[[ PROVIDED MATERIAL open ]]

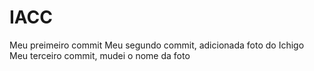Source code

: # IACC


Meu preimeiro commit
Meu segundo commit, adicionada foto do Ichigo
Meu terceiro commit, mudei o nome da foto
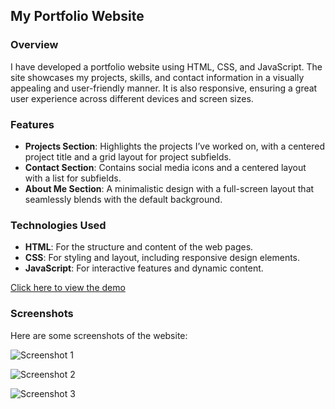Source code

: ## My Portfolio Website

### Overview
I have developed a portfolio website using HTML, CSS, and JavaScript. The site showcases my projects, skills, and contact information in a visually appealing and user-friendly manner. It is also responsive, ensuring a great user experience across different devices and screen sizes.

### Features
- **Projects Section**: Highlights the projects I’ve worked on, with a centered project title and a grid layout for project subfields.
- **Contact Section**: Contains social media icons and a centered layout with a list for subfields.
- **About Me Section**: A minimalistic design with a full-screen layout that seamlessly blends with the default background.

### Technologies Used
- **HTML**: For the structure and content of the web pages.
- **CSS**: For styling and layout, including responsive design elements.
- **JavaScript**: For interactive features and dynamic content.

[Click here to view the demo](https://teneplaysofficial.github.io/Personal-Portfolio-Website/)


### Screenshots
Here are some screenshots of the website:

![Screenshot 1](<img/Screenshot 1.png>)

![Screenshot 2](<img/Screenshot 2.png>)

![Screenshot 3](<img/Screenshot 3.png>)
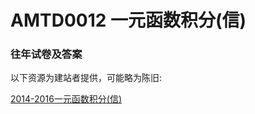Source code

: 
# AMTD0012 一元函数积分(信)

### 往年试卷及答案

以下资源为建站者提供，可能略为陈旧:

[2014-2016一元函数积分(信)](https://github.com/Emanual20/Emanual20.github.io/tree/main/resources/grade-1/AMTD0012/)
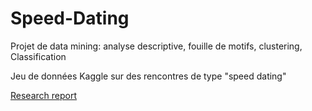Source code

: # Speed-Dating

Projet de data mining: analyse descriptive, fouille de motifs, clustering, Classification

Jeu de données Kaggle sur des rencontres de type "speed dating"

[Research report](https://github.com/satacroteam/Speed-Dating/blob/master/Speed_Dating.pdf)

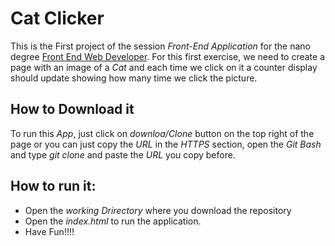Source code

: # Cat Clicker

This is the First project of the session _Front-End Application_ for the nano degree [Front End Web Developer](https://eu.udacity.com/course/front-end-web-developer-nanodegree--nd001).
For this first exercise, we need to create a page with an image of a *Cat* and each time we click on it  a counter display should update showing how many time we click the picture.

## How to Download it

To run this *App*, just click on _downloa/Clone_ button on the top right of the page or you can just copy the _URL_ in the _HTTPS_ section, open the *_Git Bash_*  and type _git clone_ and paste the _URL_ you copy before.

## How to run it:

* Open the _working Drirectory_ where you download the repository
* Open the *index.html* to run the application.
* Have Fun!!!!
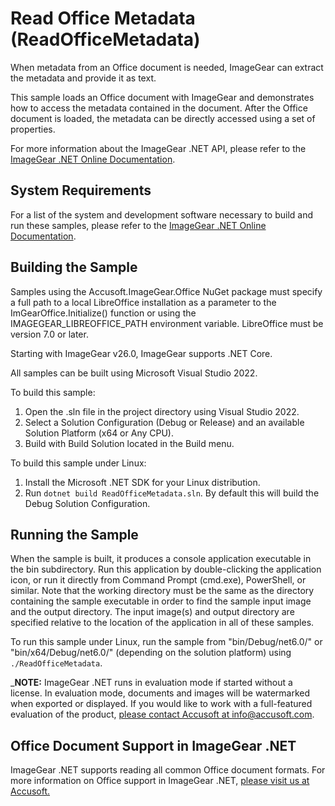 # Read Office Metadata (ReadOfficeMetadata)

When metadata from an Office document is needed, ImageGear can extract the metadata and provide it as text.

This sample loads an Office document with ImageGear and demonstrates how to access the metadata contained in the document. After the Office document is loaded, the metadata can be directly accessed using a set of properties.

For more information about the ImageGear .NET API, please refer to the [ImageGear .NET Online Documentation](https://help.accusoft.com/ImageGear/latest/webframe.html).

## System Requirements

For a list of the system and development software necessary to build and run these samples, please refer to the [ImageGear .NET Online Documentation](https://help.accusoft.com/ImageGear/latest/webframe.html#system-requirements.html).

## Building the Sample

Samples using the Accusoft.ImageGear.Office NuGet package must specify a full path to a local LibreOffice installation as a parameter to the ImGearOffice.Initialize() function or using the IMAGEGEAR_LIBREOFFICE_PATH environment variable. LibreOffice must be version 7.0 or later.

Starting with ImageGear v26.0, ImageGear supports .NET Core.

All samples can be built using Microsoft Visual Studio 2022.

To build this sample:

1. Open the .sln file in the project directory using Visual Studio 2022.
2. Select a Solution Configuration (Debug or Release) and an available Solution Platform (x64 or Any CPU).
3. Build with Build Solution located in the Build menu.

To build this sample under Linux:

1. Install the Microsoft .NET SDK for your Linux distribution.
2. Run `dotnet build ReadOfficeMetadata.sln`. By default this will build the Debug Solution Configuration.

## Running the Sample

When the sample is built, it produces a console application executable in the bin subdirectory. Run this application by double-clicking the application icon, or run it directly from Command Prompt (cmd.exe), PowerShell, or similar. Note that the working directory must be the same as the directory containing the sample executable in order to find the sample input image and the output directory. The input image(s) and output directory are specified relative to the location of the application in all of these samples.

To run this sample under Linux, run the sample from "bin/Debug/net6.0/" or "bin/x64/Debug/net6.0/" (depending on the solution platform) using `./ReadOfficeMetadata`.

_**NOTE:** ImageGear .NET runs in evaluation mode if started without a license. In evaluation mode, documents and images will be watermarked when exported or displayed. If you would like to work with a full-featured evaluation of the product, [please contact Accusoft at info@accusoft.com](mailto:info@accusoft.com).

## Office Document Support in ImageGear .NET

ImageGear .NET supports reading all common Office document formats. For more information on Office support in ImageGear .NET, [please visit us at Accusoft.](https://www.accusoft.com/products/imagegear-collection/imagegear-dot-net/)
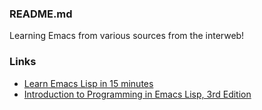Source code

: ### README.md

Learning Emacs from various sources from the interweb!

### Links

- [Learn Emacs Lisp in 15 minutes](http://emacs-doctor.com/learn-emacs-lisp-in-15-minutes.html)
- [Introduction to Programming in Emacs Lisp, 3rd Edition](http://www.gnu.org/software/emacs/manual/eintr.html)

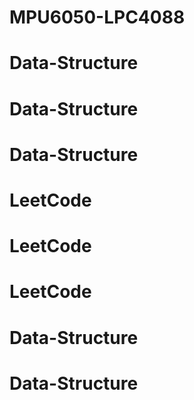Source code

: # MPU6050-LPC4088
# Data-Structure
# Data-Structure
# Data-Structure
# LeetCode
# LeetCode
# LeetCode
# Data-Structure
# Data-Structure
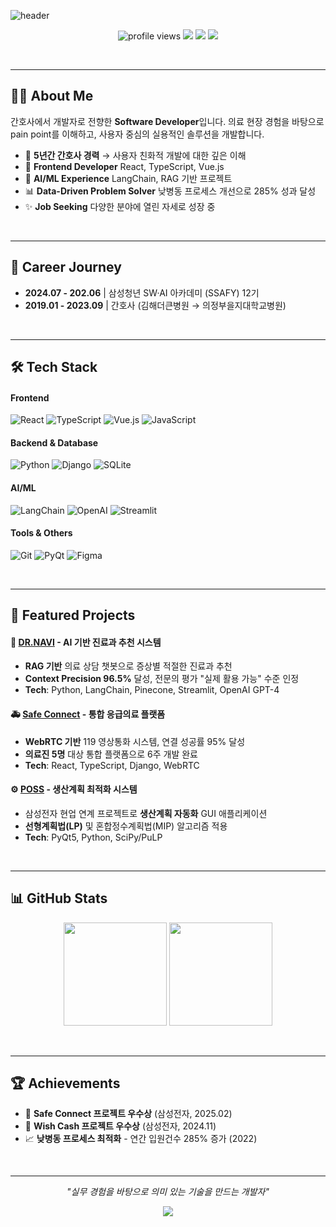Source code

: ![header](https://capsule-render.vercel.app/api?type=waving&color=gradient&height=200&text=I'm%20Yu%20Jeong&fontSize=40&fontAlignY=35&desc=Frontend%20Developer%20|%20Problem%20Solver&descAlignY=55&descAlign=50)

<p align="center">
  <img src="https://komarev.com/ghpvc/?username=yujeong0411&style=flat-square&color=blue" alt="profile views"/>
  <a href="mailto:choiyujeong0411@gmail.com"><img src="https://img.shields.io/badge/Gmail-D14836?style=flat-square&logo=gmail&logoColor=white"/></a>
  <a href="https://nursecoder.tistory.com/"><img src="https://img.shields.io/badge/Blog-FF6B35?style=flat-square&logo=tistory&logoColor=white"/></a>
  <a href="https://solved.ac/choiyujeong0411/"><img src="http://mazassumnida.wtf/api/mini/generate_badge?boj=choiyujeong0411"/></a>
</p>

<br/>

---

## 👩‍💻 About Me

간호사에서 개발자로 전향한 **Software Developer**입니다.
의료 현장 경험을 바탕으로 pain point를 이해하고, 사용자 중심의 실용적인 솔루션을 개발합니다.

- 🏥 **5년간 간호사 경력** → 사용자 친화적 개발에 대한 깊은 이해  
- 🌱 **Frontend Developer** React, TypeScript, Vue.js  
- 🤖 **AI/ML Experience** LangChain, RAG 기반 프로젝트  
- 📊 **Data-Driven Problem Solver** 낮병동 프로세스 개선으로 285% 성과 달성  
- ✨ **Job Seeking** 다양한 분야에 열린 자세로 성장 중

<br/>

---

## 💼 Career Journey

- **2024.07 - 202.06** | 삼성청년 SW·AI 아카데미 (SSAFY) 12기  
- **2019.01 - 2023.09** | 간호사 (김해더큰병원 → 의정부을지대학교병원)  

<br/>

---

## 🛠️ Tech Stack
#### Frontend
![React](https://img.shields.io/badge/React-61DAFB?style=flat&logo=react&logoColor=black)
![TypeScript](https://img.shields.io/badge/TypeScript-3178C6?style=flat&logo=typescript&logoColor=white)
![Vue.js](https://img.shields.io/badge/Vue.js-4FC08D?style=flat&logo=vue.js&logoColor=white)
![JavaScript](https://img.shields.io/badge/JavaScript-F7DF1E?style=flat&logo=javascript&logoColor=black)

#### Backend & Database
![Python](https://img.shields.io/badge/Python-3776AB?style=flat&logo=python&logoColor=white)
![Django](https://img.shields.io/badge/Django-092E20?style=flat&logo=django&logoColor=white)
![SQLite](https://img.shields.io/badge/SQLite-003B57?style=flat&logo=sqlite&logoColor=white)

#### AI/ML
![LangChain](https://img.shields.io/badge/LangChain-121212?style=flat&logo=chainlink&logoColor=white)
![OpenAI](https://img.shields.io/badge/OpenAI-412991?style=flat&logo=openai&logoColor=white)
![Streamlit](https://img.shields.io/badge/Streamlit-FF4B4B?style=flat&logo=streamlit&logoColor=white)

#### Tools & Others
![Git](https://img.shields.io/badge/Git-F05032?style=flat&logo=git&logoColor=white)
![PyQt](https://img.shields.io/badge/PyQt-41CD52?style=flat&logo=qt&logoColor=white)
![Figma](https://img.shields.io/badge/Figma-F24E1E?style=flat&logo=figma&logoColor=white)

<br/>

---

## 🎯 Featured Projects

#### 🏥 [DR.NAVI](https://github.com/yujeong0411/Dr.Navi) - AI 기반 진료과 추천 시스템
- **RAG 기반** 의료 상담 챗봇으로 증상별 적절한 진료과 추천  
- **Context Precision 96.5%** 달성, 전문의 평가 "실제 활용 가능" 수준 인정  
- **Tech**: Python, LangChain, Pinecone, Streamlit, OpenAI GPT-4  

#### 🚑 [Safe Connect](https://github.com/yujeong0411/safe_connect) - 통합 응급의료 플랫폼 
- **WebRTC 기반** 119 영상통화 시스템, 연결 성공률 95% 달성  
- **의료진 5명** 대상 통합 플랫폼으로 6주 개발 완료  
- **Tech**: React, TypeScript, Django, WebRTC  

#### ⚙️ [POSS](https://github.com/yujeong0411/POSS) - 생산계획 최적화 시스템
- 삼성전자 현업 연계 프로젝트로 **생산계획 자동화** GUI 애플리케이션  
- **선형계획법(LP)** 및 혼합정수계획법(MIP) 알고리즘 적용  
- **Tech**: PyQt5, Python, SciPy/PuLP

<br/>

---

## 📊 GitHub Stats

<p align="center">
  <img src="https://github-readme-stats.vercel.app/api?username=yujeong0411&show_icons=true&theme=tokyonight&hide_border=true&bg_color=0D1117&title_color=58A6FF&text_color=C9D1D9&icon_color=58A6FF" height="165"/>
  <img src="https://github-readme-stats.vercel.app/api/top-langs/?username=yujeong0411&layout=compact&theme=tokyonight&hide_border=true&bg_color=0D1117&title_color=58A6FF&text_color=C9D1D9" height="165"/>
</p>

<br/>

---

## 🏆 Achievements

- 🥇 **Safe Connect 프로젝트 우수상** (삼성전자, 2025.02)  
- 🥇 **Wish Cash 프로젝트 우수상** (삼성전자, 2024.11)  
- 📈 **낮병동 프로세스 최적화** - 연간 입원건수 285% 증가 (2022)  

<br/>

---

<p align="center">
  <em>"실무 경험을 바탕으로 의미 있는 기술을 만드는 개발자"</em>
</p>

<p align="center">
  <img src="https://capsule-render.vercel.app/api?section=footer&type=waving&color=0:4c6ef5,100:748ffc"/>
</p>
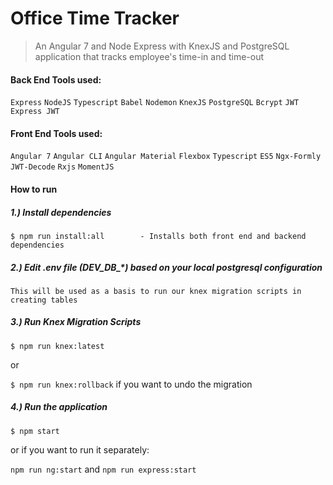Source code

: # Office Time Tracker
> An Angular 7 and Node Express with KnexJS and PostgreSQL application that tracks employee's time-in and time-out


#### Back End Tools used:
`Express` `NodeJS` `Typescript` `Babel` `Nodemon` `KnexJS` `PostgreSQL` `Bcrypt` `JWT` `Express JWT` 

#### Front End Tools used:
`Angular 7` `Angular CLI` `Angular Material` `Flexbox` `Typescript` `ES5` `Ngx-Formly` `JWT-Decode` `Rxjs` `MomentJS`


#### How to run

##### 1.) Install dependencies
`$ npm run install:all        - Installs both front end and backend dependencies`

##### 2.) Edit .env file (DEV_DB_*) based on your local postgresql configuration 
`This will be used as a basis to run our knex migration scripts in creating tables`

##### 3.) Run Knex Migration Scripts
`$ npm run knex:latest`

or 

`$ npm run knex:rollback` if you want to undo the migration

##### 4.) Run the application

`$ npm start`

or if you want to run it separately:

`npm run ng:start` and `npm run express:start`

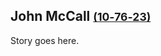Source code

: ## John McCall <small>[(10‑76‑23)](https://brisbane.discovereverafter.com/profile/31708656 "Go to Memorial Information" )</small>

Story goes here.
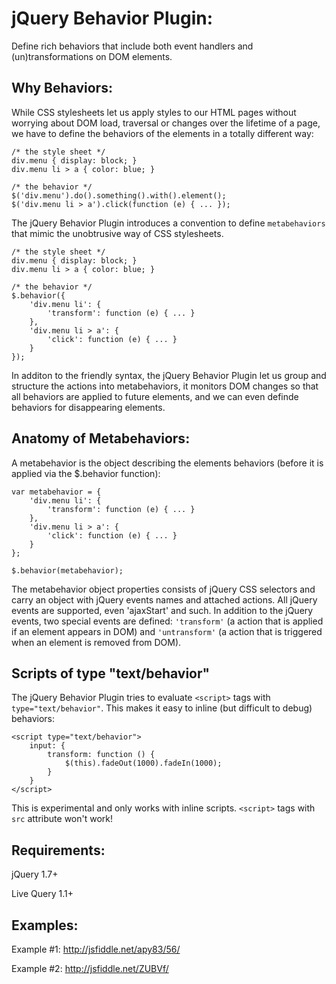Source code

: # jQuery Behavior Plugin:
Define rich behaviors that include both event handlers and (un)transformations on DOM elements.

## Why Behaviors:
While CSS stylesheets let us apply styles to our HTML pages without worrying about DOM load, traversal or changes over the lifetime of a page, we have to define the behaviors of the elements in a totally different way:

    /* the style sheet */
    div.menu { display: block; }
    div.menu li > a { color: blue; }

    /* the behavior */
    $('div.menu').do().something().with().element();
    $('div.menu li > a').click(function (e) { ... });


The jQuery Behavior Plugin introduces a convention to define `` metabehaviors `` that mimic the unobtrusive way of CSS stylesheets.

    /* the style sheet */
    div.menu { display: block; }
    div.menu li > a { color: blue; }

    /* the behavior */
    $.behavior({
        'div.menu li': {
            'transform': function (e) { ... }
        },
        'div.menu li > a': {
            'click': function (e) { ... }
        }
    });


In additon to the friendly syntax, the jQuery Behavior Plugin let us group and structure the actions into metabehaviors, it monitors DOM changes so that all behaviors are applied to future elements, and we can even definde behaviors for disappearing elements.


## Anatomy of Metabehaviors:
A metabehavior is the object describing the elements behaviors (before it is applied via the $.behavior function):

    var metabehavior = {
        'div.menu li': {
            'transform': function (e) { ... }
        },
        'div.menu li > a': {
            'click': function (e) { ... }
        }
    };

    $.behavior(metabehavior);

The metabehavior object properties consists of jQuery CSS selectors and carry an object with jQuery events names and attached actions. All jQuery events are supported, even 'ajaxStart' and such. In addition to the jQuery events, two special events are defined: `` 'transform' `` (a action that is applied if an element appears in DOM) and `` 'untransform' `` (a action that is triggered when an element is removed from DOM).

## Scripts of type "text/behavior"
The jQuery Behavior Plugin tries to evaluate `<script>` tags with `type="text/behavior"`. This makes it easy to inline (but difficult to debug) behaviors:

    <script type="text/behavior">
        input: {
            transform: function () {
                $(this).fadeOut(1000).fadeIn(1000);
            }
        }
    </script>

This is experimental and only works with inline scripts. `<script>` tags with `src` attribute won't work!

## Requirements:
jQuery 1.7+

Live Query 1.1+

## Examples:
Example #1: http://jsfiddle.net/apy83/56/

Example #2: http://jsfiddle.net/ZUBVf/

[[ PROVIDED MATERIAL closed ]]

● THE TASK: From the records above, copy every line that includes the word "OpenAI".

● COMPLETED TASK:
![OpenAI](https://img.shields.io/badge/OpenAI-412991?style=flat&logo=openai&logoColor=white)
- **Tech**: Python, LangChain, Pinecone, Streamlit, OpenAI GPT-4  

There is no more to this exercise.